Fertilizer applications, as low as 1 lb N per 1000 ft2, can increase populations or damage from chinch bugs. Populations of southern chinch bugs in St. Augustine grass plots that received 0.5 lb N per 1000 ft2 were similar to untreated plots. Nitrogen sources like ammonium nitrate that are faster to release have higher densities of chinch bugs relative to unfertilized and Milorganite-treated plots. The severity of damage in the same study was inconclusive. Damage was more severe early in plots with higher fertilizer rates. High fertility plots (1 or 2 lb N per 1000 ft2) were 100% damaged in 2–3 weeks, then those chinch bugs moved into and damaged the lower fertility plots. Low fertilizer rates will not prevent damage if chinch bugs are present, but it can delay the onset of damage or keep population densities lower.

De-thatching and proper mowing heights in lawns are other ways to reduce chinch bug populations. Why? It is unclear, but papers speculate the removal of eggs or laying sites (dethatching) or changing the microclimate for chinch bugs to develop as reasons. Lawn damage from chinch bugs is also correlated with increased weediness.

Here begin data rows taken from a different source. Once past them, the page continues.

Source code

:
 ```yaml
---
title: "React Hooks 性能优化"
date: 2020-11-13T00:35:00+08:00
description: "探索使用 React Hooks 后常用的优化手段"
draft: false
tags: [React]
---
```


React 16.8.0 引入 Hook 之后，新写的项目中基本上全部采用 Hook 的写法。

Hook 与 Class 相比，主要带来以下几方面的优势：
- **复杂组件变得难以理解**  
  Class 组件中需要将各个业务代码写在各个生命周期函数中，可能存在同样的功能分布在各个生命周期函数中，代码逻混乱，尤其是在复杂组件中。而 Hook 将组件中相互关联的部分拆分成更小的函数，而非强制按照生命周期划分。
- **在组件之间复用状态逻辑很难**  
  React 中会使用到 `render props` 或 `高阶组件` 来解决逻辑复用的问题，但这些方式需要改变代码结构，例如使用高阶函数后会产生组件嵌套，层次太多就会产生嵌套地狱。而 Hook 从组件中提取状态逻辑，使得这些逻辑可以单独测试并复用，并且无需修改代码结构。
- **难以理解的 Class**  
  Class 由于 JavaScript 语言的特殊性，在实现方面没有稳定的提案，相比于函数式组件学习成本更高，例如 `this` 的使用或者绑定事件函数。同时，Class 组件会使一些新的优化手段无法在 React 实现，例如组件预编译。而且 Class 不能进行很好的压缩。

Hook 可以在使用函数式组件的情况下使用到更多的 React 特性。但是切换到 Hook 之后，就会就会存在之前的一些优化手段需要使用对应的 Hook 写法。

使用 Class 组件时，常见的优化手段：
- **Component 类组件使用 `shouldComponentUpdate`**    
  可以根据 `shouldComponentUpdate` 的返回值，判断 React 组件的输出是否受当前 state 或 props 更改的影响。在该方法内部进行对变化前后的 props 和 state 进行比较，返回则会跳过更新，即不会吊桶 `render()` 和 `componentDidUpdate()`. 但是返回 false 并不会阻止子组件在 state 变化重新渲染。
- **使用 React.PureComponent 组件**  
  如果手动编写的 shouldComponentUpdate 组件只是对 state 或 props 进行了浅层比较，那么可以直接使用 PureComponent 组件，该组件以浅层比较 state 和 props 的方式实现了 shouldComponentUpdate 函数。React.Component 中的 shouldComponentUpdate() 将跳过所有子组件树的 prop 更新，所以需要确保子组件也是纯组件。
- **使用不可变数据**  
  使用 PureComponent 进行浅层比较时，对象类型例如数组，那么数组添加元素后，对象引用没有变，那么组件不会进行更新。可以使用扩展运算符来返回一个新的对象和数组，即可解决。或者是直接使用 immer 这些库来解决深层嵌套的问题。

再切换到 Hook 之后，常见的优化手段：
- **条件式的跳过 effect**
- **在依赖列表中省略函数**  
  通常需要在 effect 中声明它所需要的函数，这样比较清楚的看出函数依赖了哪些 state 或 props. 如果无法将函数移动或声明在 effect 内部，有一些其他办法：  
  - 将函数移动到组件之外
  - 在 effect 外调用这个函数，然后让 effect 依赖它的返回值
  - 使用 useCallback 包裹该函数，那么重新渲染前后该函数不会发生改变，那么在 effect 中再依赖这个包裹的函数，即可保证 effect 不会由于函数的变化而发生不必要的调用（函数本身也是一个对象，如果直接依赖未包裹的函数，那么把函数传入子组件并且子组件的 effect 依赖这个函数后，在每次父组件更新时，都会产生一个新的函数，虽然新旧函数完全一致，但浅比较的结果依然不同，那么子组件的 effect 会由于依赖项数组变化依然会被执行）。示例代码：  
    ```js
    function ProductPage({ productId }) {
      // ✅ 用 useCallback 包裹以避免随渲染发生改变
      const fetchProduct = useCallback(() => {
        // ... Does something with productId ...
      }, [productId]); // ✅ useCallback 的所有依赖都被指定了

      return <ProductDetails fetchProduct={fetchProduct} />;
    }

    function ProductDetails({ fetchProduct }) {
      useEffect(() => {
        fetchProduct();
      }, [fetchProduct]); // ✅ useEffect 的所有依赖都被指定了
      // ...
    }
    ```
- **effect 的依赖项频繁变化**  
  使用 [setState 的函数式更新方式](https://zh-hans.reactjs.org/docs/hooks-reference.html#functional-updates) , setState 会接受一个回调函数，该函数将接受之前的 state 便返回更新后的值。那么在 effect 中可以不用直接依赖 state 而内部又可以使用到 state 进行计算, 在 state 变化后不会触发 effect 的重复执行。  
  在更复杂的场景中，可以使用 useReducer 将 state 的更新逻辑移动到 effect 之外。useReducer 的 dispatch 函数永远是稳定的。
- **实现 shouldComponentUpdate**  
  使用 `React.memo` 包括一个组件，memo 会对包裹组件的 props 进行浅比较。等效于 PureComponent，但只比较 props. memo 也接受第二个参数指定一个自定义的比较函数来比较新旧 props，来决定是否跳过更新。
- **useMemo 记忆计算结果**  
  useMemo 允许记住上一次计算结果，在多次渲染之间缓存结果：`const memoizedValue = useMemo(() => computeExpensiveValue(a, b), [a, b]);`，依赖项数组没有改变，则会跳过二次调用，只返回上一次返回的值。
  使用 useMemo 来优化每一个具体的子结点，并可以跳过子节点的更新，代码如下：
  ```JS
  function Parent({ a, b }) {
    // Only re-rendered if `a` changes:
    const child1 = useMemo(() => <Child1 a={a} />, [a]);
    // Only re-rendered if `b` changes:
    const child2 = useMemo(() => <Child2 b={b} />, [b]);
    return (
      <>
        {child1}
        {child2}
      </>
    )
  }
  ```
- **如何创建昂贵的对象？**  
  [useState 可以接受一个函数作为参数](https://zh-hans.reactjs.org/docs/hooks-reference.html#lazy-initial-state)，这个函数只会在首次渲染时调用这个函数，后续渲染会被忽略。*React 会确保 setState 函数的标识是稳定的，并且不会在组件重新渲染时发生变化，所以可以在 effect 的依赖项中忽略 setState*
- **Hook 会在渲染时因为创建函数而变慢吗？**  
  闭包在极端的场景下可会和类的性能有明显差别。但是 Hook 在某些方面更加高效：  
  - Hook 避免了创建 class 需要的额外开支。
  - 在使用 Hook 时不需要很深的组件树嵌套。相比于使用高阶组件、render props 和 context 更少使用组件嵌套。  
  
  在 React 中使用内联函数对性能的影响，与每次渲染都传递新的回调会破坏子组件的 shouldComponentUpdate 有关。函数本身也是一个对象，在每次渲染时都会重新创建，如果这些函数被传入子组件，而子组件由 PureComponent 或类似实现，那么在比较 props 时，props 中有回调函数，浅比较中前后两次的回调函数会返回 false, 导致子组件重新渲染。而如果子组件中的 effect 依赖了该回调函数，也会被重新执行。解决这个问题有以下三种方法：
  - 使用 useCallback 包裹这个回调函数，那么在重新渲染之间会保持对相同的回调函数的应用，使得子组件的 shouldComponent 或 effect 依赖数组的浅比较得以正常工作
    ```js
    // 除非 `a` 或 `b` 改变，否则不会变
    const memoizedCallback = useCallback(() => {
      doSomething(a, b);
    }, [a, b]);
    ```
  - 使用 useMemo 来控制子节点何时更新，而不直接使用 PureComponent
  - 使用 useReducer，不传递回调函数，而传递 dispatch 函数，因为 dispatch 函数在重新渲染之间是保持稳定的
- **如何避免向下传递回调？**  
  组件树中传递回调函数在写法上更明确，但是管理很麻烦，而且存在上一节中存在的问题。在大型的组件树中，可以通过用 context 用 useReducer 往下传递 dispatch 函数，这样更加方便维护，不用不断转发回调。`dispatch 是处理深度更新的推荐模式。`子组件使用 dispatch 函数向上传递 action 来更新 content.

Natural enemies, particularly the predatory bugs mentioned earlier, are important to regulate populations of chinch bugs. If you look carefully into a chinch bug infested lawn, you likely see these fast-moving predators chasing their chinch bug prey like a lion after a gazelle. In a perfect world, these predators would increase in response to a chinch bug infestation and eventually greatly reduce or eliminate the population. However, we add fertilizer which allows chinch bugs populations to outpace their predators. And insecticides, like pyrethroids, can reduce chinch bugs but they are also broadly toxic killing most or all of the natural enemies. This is one advantage to newer chemistries like Acelepryn; they have lower toxicity to generalist predators than pyrethroids.

Managing chinch bugs is not impossible, but damage can occur more rapidly and extensively than most other turfgrass pests. This article outlined the key factors (proper diagnosis, understanding inputs) needed to be successful. If you apply these ideas, you will have fewer callbacks or losses due to chinch bugs.

Dr. David Held (david.held@auburn.edu) is an entomologist with Auburn University’s Department of Entomology and Plant Pathology. He has 30 years’ experience as a turf and landscape entomologist, and 22 years as both a faculty researcher and Extension specialist.